• **What needs to be done**: Set out exactly every line of the entries below, starting at the line that holds "Here, any report" and stopping after the line that holds "url similar to".

===============

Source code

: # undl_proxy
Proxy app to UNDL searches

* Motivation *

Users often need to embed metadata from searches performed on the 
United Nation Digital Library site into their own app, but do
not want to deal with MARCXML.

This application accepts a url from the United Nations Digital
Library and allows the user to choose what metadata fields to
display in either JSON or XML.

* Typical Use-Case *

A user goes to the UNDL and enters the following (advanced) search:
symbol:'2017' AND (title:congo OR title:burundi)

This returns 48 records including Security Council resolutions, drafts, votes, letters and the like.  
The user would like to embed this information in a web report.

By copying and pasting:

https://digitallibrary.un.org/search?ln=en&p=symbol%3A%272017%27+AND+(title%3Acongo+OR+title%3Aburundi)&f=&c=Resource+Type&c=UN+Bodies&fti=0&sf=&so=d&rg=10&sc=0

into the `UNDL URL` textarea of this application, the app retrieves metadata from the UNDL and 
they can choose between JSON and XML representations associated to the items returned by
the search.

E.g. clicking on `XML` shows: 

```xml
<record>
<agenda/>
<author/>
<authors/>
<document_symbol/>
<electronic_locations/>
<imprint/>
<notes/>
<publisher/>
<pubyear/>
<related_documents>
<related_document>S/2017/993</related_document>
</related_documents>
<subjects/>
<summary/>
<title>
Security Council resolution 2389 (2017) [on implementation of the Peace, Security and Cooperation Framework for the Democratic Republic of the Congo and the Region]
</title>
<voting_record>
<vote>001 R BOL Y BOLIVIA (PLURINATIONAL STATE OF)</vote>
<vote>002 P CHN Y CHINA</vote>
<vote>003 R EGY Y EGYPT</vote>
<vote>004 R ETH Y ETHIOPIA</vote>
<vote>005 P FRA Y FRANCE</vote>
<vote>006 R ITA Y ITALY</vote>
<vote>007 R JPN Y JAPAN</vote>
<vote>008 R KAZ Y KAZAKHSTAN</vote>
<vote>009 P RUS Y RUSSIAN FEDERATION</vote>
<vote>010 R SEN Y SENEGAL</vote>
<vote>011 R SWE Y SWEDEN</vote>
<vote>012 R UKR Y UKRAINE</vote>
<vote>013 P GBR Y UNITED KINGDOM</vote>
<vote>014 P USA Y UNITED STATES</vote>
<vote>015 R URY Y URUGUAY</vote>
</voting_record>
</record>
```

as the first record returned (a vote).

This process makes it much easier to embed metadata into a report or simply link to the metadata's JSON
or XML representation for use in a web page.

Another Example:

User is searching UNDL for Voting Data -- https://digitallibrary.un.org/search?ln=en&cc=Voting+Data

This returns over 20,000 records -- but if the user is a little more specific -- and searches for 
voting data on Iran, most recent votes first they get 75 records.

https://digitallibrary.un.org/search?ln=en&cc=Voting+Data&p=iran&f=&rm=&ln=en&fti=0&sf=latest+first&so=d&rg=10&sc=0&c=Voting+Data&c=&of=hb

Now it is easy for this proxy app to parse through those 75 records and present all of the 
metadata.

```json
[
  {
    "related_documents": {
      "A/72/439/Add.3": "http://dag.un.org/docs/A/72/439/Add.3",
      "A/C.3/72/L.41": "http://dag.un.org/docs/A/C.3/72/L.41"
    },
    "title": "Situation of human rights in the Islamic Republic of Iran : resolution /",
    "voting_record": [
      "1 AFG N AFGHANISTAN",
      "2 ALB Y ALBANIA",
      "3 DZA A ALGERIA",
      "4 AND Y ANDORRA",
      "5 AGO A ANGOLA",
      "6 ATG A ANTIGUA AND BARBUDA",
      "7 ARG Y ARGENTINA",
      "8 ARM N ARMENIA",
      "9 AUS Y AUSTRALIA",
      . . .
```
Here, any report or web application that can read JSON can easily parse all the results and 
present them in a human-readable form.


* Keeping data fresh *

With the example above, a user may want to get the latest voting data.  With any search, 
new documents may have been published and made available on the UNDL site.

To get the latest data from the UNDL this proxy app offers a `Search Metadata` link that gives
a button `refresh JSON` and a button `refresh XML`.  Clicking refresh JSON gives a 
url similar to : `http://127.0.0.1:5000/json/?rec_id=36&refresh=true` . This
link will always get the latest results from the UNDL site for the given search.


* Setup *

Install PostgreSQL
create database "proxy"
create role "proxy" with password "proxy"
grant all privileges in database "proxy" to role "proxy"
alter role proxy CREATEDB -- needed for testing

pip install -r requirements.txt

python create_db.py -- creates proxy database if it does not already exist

===============

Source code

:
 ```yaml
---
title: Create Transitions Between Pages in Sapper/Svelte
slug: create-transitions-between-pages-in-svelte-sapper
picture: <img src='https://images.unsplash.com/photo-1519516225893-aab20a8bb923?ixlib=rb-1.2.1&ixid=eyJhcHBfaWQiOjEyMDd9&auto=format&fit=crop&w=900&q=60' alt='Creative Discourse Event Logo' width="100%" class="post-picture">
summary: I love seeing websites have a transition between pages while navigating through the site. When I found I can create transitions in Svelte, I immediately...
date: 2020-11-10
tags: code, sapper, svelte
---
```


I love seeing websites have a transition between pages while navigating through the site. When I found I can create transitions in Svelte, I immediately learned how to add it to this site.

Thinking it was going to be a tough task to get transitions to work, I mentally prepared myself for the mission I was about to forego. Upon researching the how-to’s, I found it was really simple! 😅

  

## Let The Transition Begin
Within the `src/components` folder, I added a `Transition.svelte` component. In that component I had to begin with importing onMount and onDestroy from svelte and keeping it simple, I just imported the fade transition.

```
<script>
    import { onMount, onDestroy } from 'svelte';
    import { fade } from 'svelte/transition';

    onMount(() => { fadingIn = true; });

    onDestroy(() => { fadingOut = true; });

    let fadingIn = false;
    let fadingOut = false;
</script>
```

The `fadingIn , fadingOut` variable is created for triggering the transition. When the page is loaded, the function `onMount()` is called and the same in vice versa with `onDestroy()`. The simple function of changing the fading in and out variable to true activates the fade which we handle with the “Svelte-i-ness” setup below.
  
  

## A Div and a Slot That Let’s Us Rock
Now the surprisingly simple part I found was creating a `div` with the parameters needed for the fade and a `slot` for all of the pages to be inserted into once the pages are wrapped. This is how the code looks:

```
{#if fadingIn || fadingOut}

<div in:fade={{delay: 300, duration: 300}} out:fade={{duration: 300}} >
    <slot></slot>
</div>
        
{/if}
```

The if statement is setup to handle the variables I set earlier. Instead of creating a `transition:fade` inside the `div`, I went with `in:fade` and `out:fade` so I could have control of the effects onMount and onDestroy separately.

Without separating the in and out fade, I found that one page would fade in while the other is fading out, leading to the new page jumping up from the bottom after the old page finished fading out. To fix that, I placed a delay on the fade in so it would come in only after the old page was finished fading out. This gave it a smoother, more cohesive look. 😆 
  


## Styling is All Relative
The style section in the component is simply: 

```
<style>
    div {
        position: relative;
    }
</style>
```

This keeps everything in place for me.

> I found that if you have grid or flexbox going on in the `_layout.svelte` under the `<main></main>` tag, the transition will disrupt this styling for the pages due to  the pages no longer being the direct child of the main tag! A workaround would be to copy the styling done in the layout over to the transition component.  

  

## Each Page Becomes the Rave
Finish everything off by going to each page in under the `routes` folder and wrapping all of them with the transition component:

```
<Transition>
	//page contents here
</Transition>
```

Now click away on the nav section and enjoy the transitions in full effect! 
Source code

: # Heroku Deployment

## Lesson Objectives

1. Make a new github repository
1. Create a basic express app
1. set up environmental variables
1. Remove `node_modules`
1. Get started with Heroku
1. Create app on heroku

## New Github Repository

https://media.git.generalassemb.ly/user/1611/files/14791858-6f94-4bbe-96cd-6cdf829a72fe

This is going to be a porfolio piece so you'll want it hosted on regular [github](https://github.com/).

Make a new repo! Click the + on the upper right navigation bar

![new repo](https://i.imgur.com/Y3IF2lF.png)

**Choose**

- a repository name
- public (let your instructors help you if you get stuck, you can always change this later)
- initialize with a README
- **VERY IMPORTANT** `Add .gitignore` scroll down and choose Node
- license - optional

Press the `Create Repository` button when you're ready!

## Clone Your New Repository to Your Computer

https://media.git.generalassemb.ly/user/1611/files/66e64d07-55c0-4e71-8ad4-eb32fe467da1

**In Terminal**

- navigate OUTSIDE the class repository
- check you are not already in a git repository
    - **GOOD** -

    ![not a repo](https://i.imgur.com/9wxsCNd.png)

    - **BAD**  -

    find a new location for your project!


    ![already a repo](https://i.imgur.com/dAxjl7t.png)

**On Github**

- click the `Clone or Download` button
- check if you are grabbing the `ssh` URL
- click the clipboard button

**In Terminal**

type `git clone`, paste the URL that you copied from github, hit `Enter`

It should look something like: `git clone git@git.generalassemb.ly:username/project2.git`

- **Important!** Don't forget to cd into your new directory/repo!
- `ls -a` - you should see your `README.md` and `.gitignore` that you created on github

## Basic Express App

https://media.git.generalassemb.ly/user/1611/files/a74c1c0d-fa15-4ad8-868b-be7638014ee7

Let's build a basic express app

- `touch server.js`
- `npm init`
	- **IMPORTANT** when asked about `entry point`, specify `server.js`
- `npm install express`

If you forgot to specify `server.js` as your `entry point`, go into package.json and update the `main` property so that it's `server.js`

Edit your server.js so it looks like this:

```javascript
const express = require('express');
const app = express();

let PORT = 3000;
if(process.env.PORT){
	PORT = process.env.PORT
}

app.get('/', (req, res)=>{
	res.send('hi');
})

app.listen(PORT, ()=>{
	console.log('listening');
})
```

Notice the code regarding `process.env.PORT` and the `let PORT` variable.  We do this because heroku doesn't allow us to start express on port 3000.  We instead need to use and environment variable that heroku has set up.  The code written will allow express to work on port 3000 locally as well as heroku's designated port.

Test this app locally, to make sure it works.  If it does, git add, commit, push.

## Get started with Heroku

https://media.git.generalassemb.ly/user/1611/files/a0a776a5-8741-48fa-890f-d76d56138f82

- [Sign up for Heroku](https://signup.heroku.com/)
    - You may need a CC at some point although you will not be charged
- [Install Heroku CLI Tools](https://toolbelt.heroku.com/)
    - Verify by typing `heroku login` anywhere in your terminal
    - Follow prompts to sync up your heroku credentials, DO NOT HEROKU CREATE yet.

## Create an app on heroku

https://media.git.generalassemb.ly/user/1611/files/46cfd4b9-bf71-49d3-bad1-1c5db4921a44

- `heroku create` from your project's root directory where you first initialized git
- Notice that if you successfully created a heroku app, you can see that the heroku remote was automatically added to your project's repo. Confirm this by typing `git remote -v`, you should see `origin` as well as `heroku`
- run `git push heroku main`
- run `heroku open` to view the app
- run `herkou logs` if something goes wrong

===============

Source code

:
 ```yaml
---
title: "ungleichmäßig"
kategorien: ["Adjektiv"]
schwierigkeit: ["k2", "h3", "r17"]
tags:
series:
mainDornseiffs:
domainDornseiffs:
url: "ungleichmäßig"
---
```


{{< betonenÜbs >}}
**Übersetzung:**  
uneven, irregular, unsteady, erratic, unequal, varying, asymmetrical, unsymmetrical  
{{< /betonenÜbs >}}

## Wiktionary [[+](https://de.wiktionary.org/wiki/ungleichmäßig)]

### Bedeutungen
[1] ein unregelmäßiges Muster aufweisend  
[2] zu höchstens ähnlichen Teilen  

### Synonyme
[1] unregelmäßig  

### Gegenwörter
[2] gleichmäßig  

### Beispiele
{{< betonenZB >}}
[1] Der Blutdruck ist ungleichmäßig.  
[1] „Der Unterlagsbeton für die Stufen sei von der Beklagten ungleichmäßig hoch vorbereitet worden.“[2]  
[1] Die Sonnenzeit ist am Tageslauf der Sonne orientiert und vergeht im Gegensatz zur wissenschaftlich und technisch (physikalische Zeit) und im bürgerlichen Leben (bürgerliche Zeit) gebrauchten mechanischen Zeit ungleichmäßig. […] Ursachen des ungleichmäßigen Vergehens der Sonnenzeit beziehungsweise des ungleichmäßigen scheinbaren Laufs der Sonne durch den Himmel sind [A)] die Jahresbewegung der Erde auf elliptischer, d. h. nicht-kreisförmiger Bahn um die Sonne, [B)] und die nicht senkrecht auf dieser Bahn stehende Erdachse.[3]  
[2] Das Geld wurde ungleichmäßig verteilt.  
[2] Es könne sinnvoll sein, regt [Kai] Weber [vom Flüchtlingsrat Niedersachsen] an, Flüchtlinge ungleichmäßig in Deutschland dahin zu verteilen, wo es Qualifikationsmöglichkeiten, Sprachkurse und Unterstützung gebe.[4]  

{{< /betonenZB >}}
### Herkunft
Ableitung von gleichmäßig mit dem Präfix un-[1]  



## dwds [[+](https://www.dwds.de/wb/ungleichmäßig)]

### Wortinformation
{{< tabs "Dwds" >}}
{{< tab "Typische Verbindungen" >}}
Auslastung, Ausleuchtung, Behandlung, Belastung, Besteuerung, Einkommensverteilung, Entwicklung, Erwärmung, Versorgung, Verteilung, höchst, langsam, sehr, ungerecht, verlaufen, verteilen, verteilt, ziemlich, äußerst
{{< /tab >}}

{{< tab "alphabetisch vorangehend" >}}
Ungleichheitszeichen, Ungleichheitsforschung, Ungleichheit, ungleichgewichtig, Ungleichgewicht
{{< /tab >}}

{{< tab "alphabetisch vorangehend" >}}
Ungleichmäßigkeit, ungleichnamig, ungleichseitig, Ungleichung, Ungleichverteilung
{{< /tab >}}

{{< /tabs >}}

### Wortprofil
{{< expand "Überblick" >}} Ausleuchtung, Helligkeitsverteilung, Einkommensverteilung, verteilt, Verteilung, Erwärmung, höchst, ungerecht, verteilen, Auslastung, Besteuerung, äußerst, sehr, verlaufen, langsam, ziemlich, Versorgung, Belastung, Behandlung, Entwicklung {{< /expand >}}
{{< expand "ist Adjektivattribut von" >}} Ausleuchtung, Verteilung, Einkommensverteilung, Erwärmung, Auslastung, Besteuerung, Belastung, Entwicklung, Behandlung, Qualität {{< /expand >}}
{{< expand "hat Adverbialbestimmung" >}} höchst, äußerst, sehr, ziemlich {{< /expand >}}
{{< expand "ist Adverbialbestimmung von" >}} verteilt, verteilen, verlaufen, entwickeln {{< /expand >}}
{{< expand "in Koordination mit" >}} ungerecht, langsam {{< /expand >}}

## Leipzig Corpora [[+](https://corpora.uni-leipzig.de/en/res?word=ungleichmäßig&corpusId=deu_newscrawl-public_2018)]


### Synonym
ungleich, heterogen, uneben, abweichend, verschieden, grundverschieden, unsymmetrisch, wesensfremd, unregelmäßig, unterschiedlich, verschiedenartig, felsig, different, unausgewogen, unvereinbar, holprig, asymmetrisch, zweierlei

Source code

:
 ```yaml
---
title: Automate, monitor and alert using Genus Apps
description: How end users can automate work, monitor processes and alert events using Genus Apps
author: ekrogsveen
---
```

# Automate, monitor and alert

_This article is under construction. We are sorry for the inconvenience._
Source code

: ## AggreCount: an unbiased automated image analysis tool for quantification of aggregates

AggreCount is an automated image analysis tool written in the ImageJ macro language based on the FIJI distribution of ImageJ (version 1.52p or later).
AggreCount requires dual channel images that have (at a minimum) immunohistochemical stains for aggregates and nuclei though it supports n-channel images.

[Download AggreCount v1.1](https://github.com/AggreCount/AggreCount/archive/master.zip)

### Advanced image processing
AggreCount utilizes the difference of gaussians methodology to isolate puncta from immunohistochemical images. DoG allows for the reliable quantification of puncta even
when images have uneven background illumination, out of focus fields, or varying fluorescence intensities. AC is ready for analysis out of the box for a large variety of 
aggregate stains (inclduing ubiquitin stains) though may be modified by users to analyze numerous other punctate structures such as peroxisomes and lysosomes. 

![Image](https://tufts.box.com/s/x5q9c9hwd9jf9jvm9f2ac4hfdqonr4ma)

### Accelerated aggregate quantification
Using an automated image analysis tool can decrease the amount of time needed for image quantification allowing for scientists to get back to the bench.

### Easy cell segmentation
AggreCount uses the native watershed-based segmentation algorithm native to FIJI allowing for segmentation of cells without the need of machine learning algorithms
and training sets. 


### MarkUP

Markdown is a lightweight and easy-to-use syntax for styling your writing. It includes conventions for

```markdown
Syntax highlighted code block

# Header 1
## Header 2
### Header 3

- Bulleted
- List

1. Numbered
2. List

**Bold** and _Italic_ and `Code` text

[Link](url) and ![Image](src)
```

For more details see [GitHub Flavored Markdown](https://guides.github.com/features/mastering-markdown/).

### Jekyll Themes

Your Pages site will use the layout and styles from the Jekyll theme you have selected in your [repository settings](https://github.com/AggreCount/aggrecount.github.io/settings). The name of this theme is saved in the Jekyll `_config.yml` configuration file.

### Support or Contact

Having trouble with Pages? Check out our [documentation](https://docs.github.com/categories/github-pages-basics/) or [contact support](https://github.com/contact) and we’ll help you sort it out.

===============

• **Finished exercise**:
Here, any report or web application that can read JSON can easily parse all the results and 
present them in a human-readable form.


* Keeping data fresh *

With the example above, a user may want to get the latest voting data.  With any search, 
new documents may have been published and made available on the UNDL site.

To get the latest data from the UNDL this proxy app offers a `Search Metadata` link that gives
a button `refresh JSON` and a button `refresh XML`.  Clicking refresh JSON gives a 
url similar to : `http://127.0.0.1:5000/json/?rec_id=36&refresh=true` . This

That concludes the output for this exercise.